Smart Skills for Smart Industry; How work changes in the factory of the future
2017 – With the report ‘Smart Skills for Smart Industry. How work changes in the factory of the future’ TNO provides knowledge about the effects of digitization in industry; this knowledge can be used for the development of policies by companies, training centers and government and for the development of action agendas at sectoral, regional or local level.
The research questions in this study are 1) What jobs and tasks will disappear, what jobs will change and what new jobs will arise? 2) What does this mean for the development of skills (which skills will be asked and which ones will not?), 3) How are companies and educational institutions currently dealing with these issues? 4) What are currently drivers, barriers, failure and success factors for both social and technological innovations, and 5) How does this translate into current and desired HR and education activities? These research questions are answered by desk research, 9 case studies of leading companies in smart industry (of which separate case study reports are included in the report) and a cross-case analysis.

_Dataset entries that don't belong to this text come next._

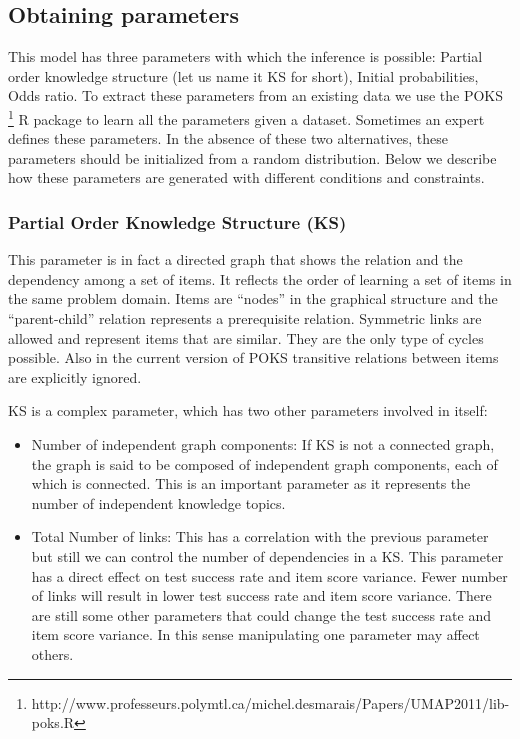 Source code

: \subsection{Obtaining parameters}
This model has three parameters with which the inference is possible: Partial order knowledge structure (let us name it KS for short), Initial probabilities, Odds ratio. To extract these parameters from an existing data we use the POKS \footnote{http://www.professeurs.polymtl.ca/michel.desmarais/Papers/UMAP2011/lib-poks.R} R package to learn all the parameters given a dataset. Sometimes an expert defines these parameters. In the absence of these two alternatives, these parameters should be initialized from a random distribution. Below we describe how these parameters are generated with different conditions and constraints.

\subsubsection{Partial Order Knowledge Structure (KS)}
This parameter is in fact a directed graph that shows the relation and the dependency among a set of items. It reflects the order of learning a set of items in the same problem domain. Items are ``nodes'' in the graphical structure and the ``parent-child'' relation represents a prerequisite relation. Symmetric links are allowed and represent items that are similar. They are the only type of cycles possible. Also in the current version of POKS transitive relations between items are explicitly ignored. 

KS is a complex parameter, which has two other parameters involved in itself:
\begin{itemize}
\item Number of independent graph components: If KS is not a connected graph, the graph is said to be composed of independent graph components, each of which is connected. This is an important parameter as it represents the number of independent knowledge topics.
\item Total Number of links: This has a correlation with the previous parameter but still we can control the number of dependencies in a KS. This parameter has a direct effect on test success rate and item score variance. Fewer number of links will result in lower test success rate and item score variance. There are still some other parameters that could change the test success rate and item score variance. In this sense manipulating one parameter may affect others.
\end{itemize} 

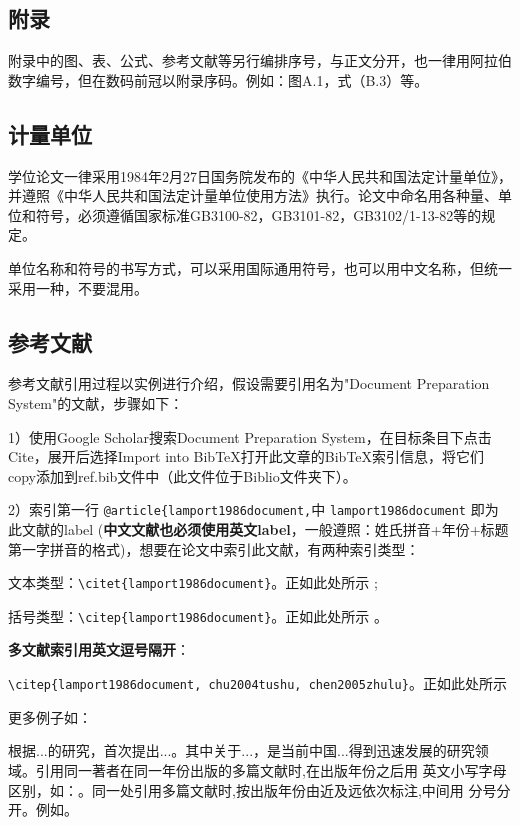 \subsection{附录}
附录中的图、表、公式、参考文献等另行编排序号，与正文分开，也一律用阿拉伯数字编号，但在数码前冠以附录序码。例如：图A.1，式（B.3）等。
\subsection{计量单位}
学位论文一律采用1984年2月27日国务院发布的《中华人民共和国法定计量单位》，并遵照《中华人民共和国法定计量单位使用方法》执行。论文中命名用各种量、单位和符号，必须遵循国家标准GB3100-82，GB3101-82，GB3102/1-13-82等的规定。

单位名称和符号的书写方式，可以采用国际通用符号，也可以用中文名称，但统一采用一种，不要混用。

\subsection{参考文献}

参考文献引用过程以实例进行介绍，假设需要引用名为"Document Preparation System"的文献，步骤如下：

1）使用Google Scholar搜索Document Preparation System，在目标条目下点击Cite，展开后选择Import into BibTeX打开此文章的BibTeX索引信息，将它们copy添加到ref.bib文件中（此文件位于Biblio文件夹下）。

2）索引第一行 \verb|@article{lamport1986document,|中 \verb|lamport1986document| 即为此文献的label (\textbf{中文文献也必须使用英文label}，一般遵照：姓氏拼音+年份+标题第一字拼音的格式)，想要在论文中索引此文献，有两种索引类型：

文本类型：\verb|\citet{lamport1986document}|。正如此处所示 \citet{lamport1986document}; 

括号类型：\verb|\citep{lamport1986document}|。正如此处所示 \citep{lamport1986document}。

\textbf{多文献索引用英文逗号隔开}：

\verb|\citep{lamport1986document, chu2004tushu, chen2005zhulu}|。正如此处所示 \citep{lamport1986document,chu2004tushu,chen2005zhulu}

更多例子如：

\citet{walls2013drought}根据...的研究，首次提出...。其中关于...\citep{walls2013drought}，是当前中国...得到迅速发展的研究领域\citep{chen1980zhongguo}。引用同一著者在同一年份出版的多篇文献时,在出版年份之后用
英文小写字母区别，如：\citep{yuan2012lana,yuan2012lanb,yuan2012lanc}。同一处引用多篇文献时,按出版年份由近及远依次标注,中间用
分号分开。例如\citep{chen1980zhongguo,stamerjohanns2009mathml,hls2012jinji,niu2013zonghe}。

Some conclusions and recommendations
Some conclusions and recommendations from the cross-case analysis are:
Drivers for social and technical innovation are: staying competitive, meting higher quality requirements and responding quickly to new customer demands;
Although employment in industry in general has been declining for years, it appears that in these companies (both large and small) employment stays at the same level or is slightly growing;
The advanced manufacturing industry has high service-binding capabilities in design, after sales, repair, R & D, etc.;
The number of management and administrative jobs decreases. And we see a shift of skills – such as welding, that are taken over by robots – to professional knowledge especially of manufacturing processes, so that employees will be able to do diverse jobs. The recommendation here is: ‘Invest in knowledge and skills to enable and maintain a broad employability of employees. Invest in lifelong learning and promote the retention of motivation and employability of older workers’;
Most companies in this research, work mainly with permanent staff but ask of this permanent staff a high degree of flexibility, especially in tasks and working hours. The report recommends: ‘Develop new combinations of permanent and flexible work that are good for the company and keep the employees employable and motivated’;
‘Hard skills’ remain important, especially practical experience with technology, but new is that ‘soft skills’ also become important for production workers: working in (self-managing) teams, communicating with customers and solving problems proactively;
Formal and informal learning: larger companies have a formal department of Education that provides a diverse range of training courses. In smaller companies this is not feasible. In smaller companies, informal learning and knowledge sharing are paramount. And the accompanying recommendation is: ‘Develop new combinations of formal and informal learning. Take advantage of the knowledge that is present in the company itself. Make use of master-companion constructions and promote participation in contests and awards’. And besides: ‘Explore innovative forms of cooperation with educational institutions’.
A general recommendation is: ‘Invest in regional cooperation: jointly work on the development of new skills and use existing (regional) partnerships, but also focus on national initiatives such as – in the Netherlands – the fieldlab Social Innovation’.
TNO; Gijsbers,Govert; Broek,van den, Tijs; Esmeijer, Jop; Sanders, Jos; (2017) ‘Smart Skills voor Smart Industry. Hoe werk verandert in de fabriek van de toekomst.’ TNO-rapport. TNO 2017, R 10618. This Dutch report is attached.
Some of the cases from this study were already in this knowledge bank; the old descriptions are completed with the results of this new study.